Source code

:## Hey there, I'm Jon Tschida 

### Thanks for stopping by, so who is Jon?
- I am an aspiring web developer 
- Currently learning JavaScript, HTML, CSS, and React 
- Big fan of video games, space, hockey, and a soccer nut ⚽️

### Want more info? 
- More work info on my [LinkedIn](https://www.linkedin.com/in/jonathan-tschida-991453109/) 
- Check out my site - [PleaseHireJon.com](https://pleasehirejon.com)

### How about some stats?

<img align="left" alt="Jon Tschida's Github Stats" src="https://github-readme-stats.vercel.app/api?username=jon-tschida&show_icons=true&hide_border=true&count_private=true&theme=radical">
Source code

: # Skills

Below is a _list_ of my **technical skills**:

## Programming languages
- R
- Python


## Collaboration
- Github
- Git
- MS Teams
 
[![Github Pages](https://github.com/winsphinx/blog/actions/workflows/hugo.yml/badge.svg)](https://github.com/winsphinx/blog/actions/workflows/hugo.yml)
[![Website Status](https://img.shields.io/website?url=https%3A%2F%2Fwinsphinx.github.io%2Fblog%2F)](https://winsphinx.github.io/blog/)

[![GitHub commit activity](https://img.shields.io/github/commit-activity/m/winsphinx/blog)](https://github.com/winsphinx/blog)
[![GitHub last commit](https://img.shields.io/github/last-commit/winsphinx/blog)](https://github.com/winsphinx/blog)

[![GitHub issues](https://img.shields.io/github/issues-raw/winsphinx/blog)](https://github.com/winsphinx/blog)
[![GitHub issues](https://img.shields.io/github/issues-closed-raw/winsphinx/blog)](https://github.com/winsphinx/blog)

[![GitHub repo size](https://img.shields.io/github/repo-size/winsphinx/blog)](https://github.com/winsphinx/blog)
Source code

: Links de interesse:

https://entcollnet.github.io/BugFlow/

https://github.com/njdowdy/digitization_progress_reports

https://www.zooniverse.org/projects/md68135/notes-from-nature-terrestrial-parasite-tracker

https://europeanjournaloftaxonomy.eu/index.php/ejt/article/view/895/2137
● ● ●
About this exercise >> Restate the entries above, keeping every word intact.

Answer to this task >>
Source code

:## Hey there, I'm Jon Tschida 

### Thanks for stopping by, so who is Jon?
- I am an aspiring web developer 
- Currently learning JavaScript, HTML, CSS, and React 
- Big fan of video games, space, hockey, and a soccer nut ⚽️

### Want more info? 
- More work info on my [LinkedIn](https://www.linkedin.com/in/jonathan-tschida-991453109/) 
- Check out my site - [PleaseHireJon.com](https://pleasehirejon.com)

### How about some stats?

<img align="left" alt="Jon Tschida's Github Stats" src="https://github-readme-stats.vercel.app/api?username=jon-tschida&show_icons=true&hide_border=true&count_private=true&theme=radical">
Source code

: # Skills

Below is a _list_ of my **technical skills**:

## Programming languages
- R
- Python


## Collaboration
- Github
- Git
- MS Teams
 
[![Github Pages](https://github.com/winsphinx/blog/actions/workflows/hugo.yml/badge.svg)](https://github.com/winsphinx/blog/actions/workflows/hugo.yml)
[![Website Status](https://img.shields.io/website?url=https%3A%2F%2Fwinsphinx.github.io%2Fblog%2F)](https://winsphinx.github.io/blog/)

[![GitHub commit activity](https://img.shields.io/github/commit-activity/m/winsphinx/blog)](https://github.com/winsphinx/blog)
[![GitHub last commit](https://img.shields.io/github/last-commit/winsphinx/blog)](https://github.com/winsphinx/blog)

[![GitHub issues](https://img.shields.io/github/issues-raw/winsphinx/blog)](https://github.com/winsphinx/blog)
[![GitHub issues](https://img.shields.io/github/issues-closed-raw/winsphinx/blog)](https://github.com/winsphinx/blog)

[![GitHub repo size](https://img.shields.io/github/repo-size/winsphinx/blog)](https://github.com/winsphinx/blog)
Source code

: Links de interesse:

https://entcollnet.github.io/BugFlow/

https://github.com/njdowdy/digitization_progress_reports

https://www.zooniverse.org/projects/md68135/notes-from-nature-terrestrial-parasite-tracker

https://europeanjournaloftaxonomy.eu/index.php/ejt/article/view/895/2137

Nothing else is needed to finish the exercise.